Directions for this task:
Copy each line below holding "具体来说".

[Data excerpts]

= = = = =

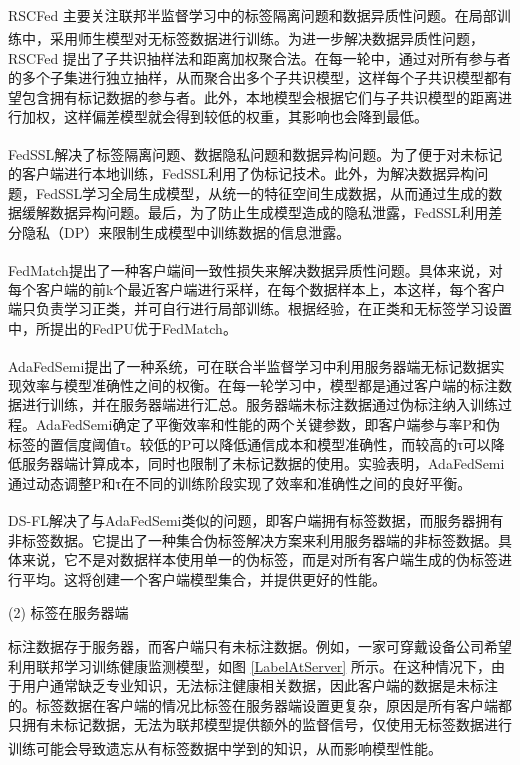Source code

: RSCFed\textsuperscript{\cite{liang2022rscfed}} 主要关注联邦半监督学习中的标签隔离问题和数据异质性问题。在局部训练中，采用师生模型\textsuperscript{\cite{tarvainen2017mean}}对无标签数据进行训练。为进一步解决数据异质性问题，RSCFed 提出了子共识抽样法和距离加权聚合法。在每一轮中，通过对所有参与者的多个子集进行独立抽样，从而聚合出多个子共识模型，这样每个子共识模型都有望包含拥有标记数据的参与者。此外，本地模型会根据它们与子共识模型的距离进行加权，这样偏差模型就会得到较低的权重，其影响也会降到最低。

FedSSL\textsuperscript{\cite{fan2022private}}解决了标签隔离问题、数据隐私问题和数据异构问题。为了便于对未标记的客户端进行本地训练，FedSSL利用了伪标记技术。此外，为解决数据异构问题，FedSSL学习全局生成模型，从统一的特征空间生成数据，从而通过生成的数据缓解数据异构问题。最后，为了防止生成模型造成的隐私泄露，FedSSL利用差分隐私（DP）来限制生成模型中训练数据的信息泄露。

FedMatch\textsuperscript{\cite{jeong2020federated}}提出了一种客户端间一致性损失来解决数据异质性问题。具体来说，对每个客户端的前k个最近客户端进行采样，在每个数据样本上，本这样，每个客户端只负责学习正类，并可自行进行局部训练。根据经验，在正类和无标签学习设置中，所提出的FedPU优于FedMatch。


AdaFedSemi\textsuperscript{\cite{wang2022enhancing}}提出了一种系统，可在联合半监督学习中利用服务器端无标记数据实现效率与模型准确性之间的权衡。在每一轮学习中，模型都是通过客户端的标注数据进行训练，并在服务器端进行汇总。服务器端未标注数据通过伪标注纳入训练过程。AdaFedSemi确定了平衡效率和性能的两个关键参数，即客户端参与率P和伪标签的置信度阈值τ。较低的P可以降低通信成本和模型准确性，而较高的τ可以降低服务器端计算成本，同时也限制了未标记数据的使用。实验表明，AdaFedSemi通过动态调整P和τ在不同的训练阶段实现了效率和准确性之间的良好平衡。


DS-FL\textsuperscript{\cite{itahara2021distillation}}解决了与AdaFedSemi类似的问题，即客户端拥有标签数据，而服务器拥有非标签数据。它提出了一种集合伪标签解决方案来利用服务器端的非标签数据。具体来说，它不是对数据样本使用单一的伪标签，而是对所有客户端生成的伪标签进行平均。这将创建一个客户端模型集合，并提供更好的性能。

(2) 标签在服务器端

标注数据存于服务器，而客户端只有未标注数据。例如，一家可穿戴设备公司希望利用联邦学习训练健康监测模型，如图 \ref{LabelAtServer} 所示。在这种情况下，由于用户通常缺乏专业知识，无法标注健康相关数据，因此客户端的数据是未标注的。标签数据在客户端的情况比标签在服务器端设置更复杂，原因是所有客户端都只拥有未标记数据，无法为联邦模型提供额外的监督信号，仅使用无标签数据进行训练可能会导致遗忘从有标签数据中学到的知识，从而影响模型性能\textsuperscript{\cite{jeong2020federated,diao2022semifl}}。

= = = = =

Expected answer:
FedMatch\textsuperscript{\cite{jeong2020federated}}提出了一种客户端间一致性损失来解决数据异质性问题。具体来说，对每个客户端的前k个最近客户端进行采样，在每个数据样本上，本这样，每个客户端只负责学习正类，并可自行进行局部训练。根据经验，在正类和无标签学习设置中，所提出的FedPU优于FedMatch。
DS-FL\textsuperscript{\cite{itahara2021distillation}}解决了与AdaFedSemi类似的问题，即客户端拥有标签数据，而服务器拥有非标签数据。它提出了一种集合伪标签解决方案来利用服务器端的非标签数据。具体来说，它不是对数据样本使用单一的伪标签，而是对所有客户端生成的伪标签进行平均。这将创建一个客户端模型集合，并提供更好的性能。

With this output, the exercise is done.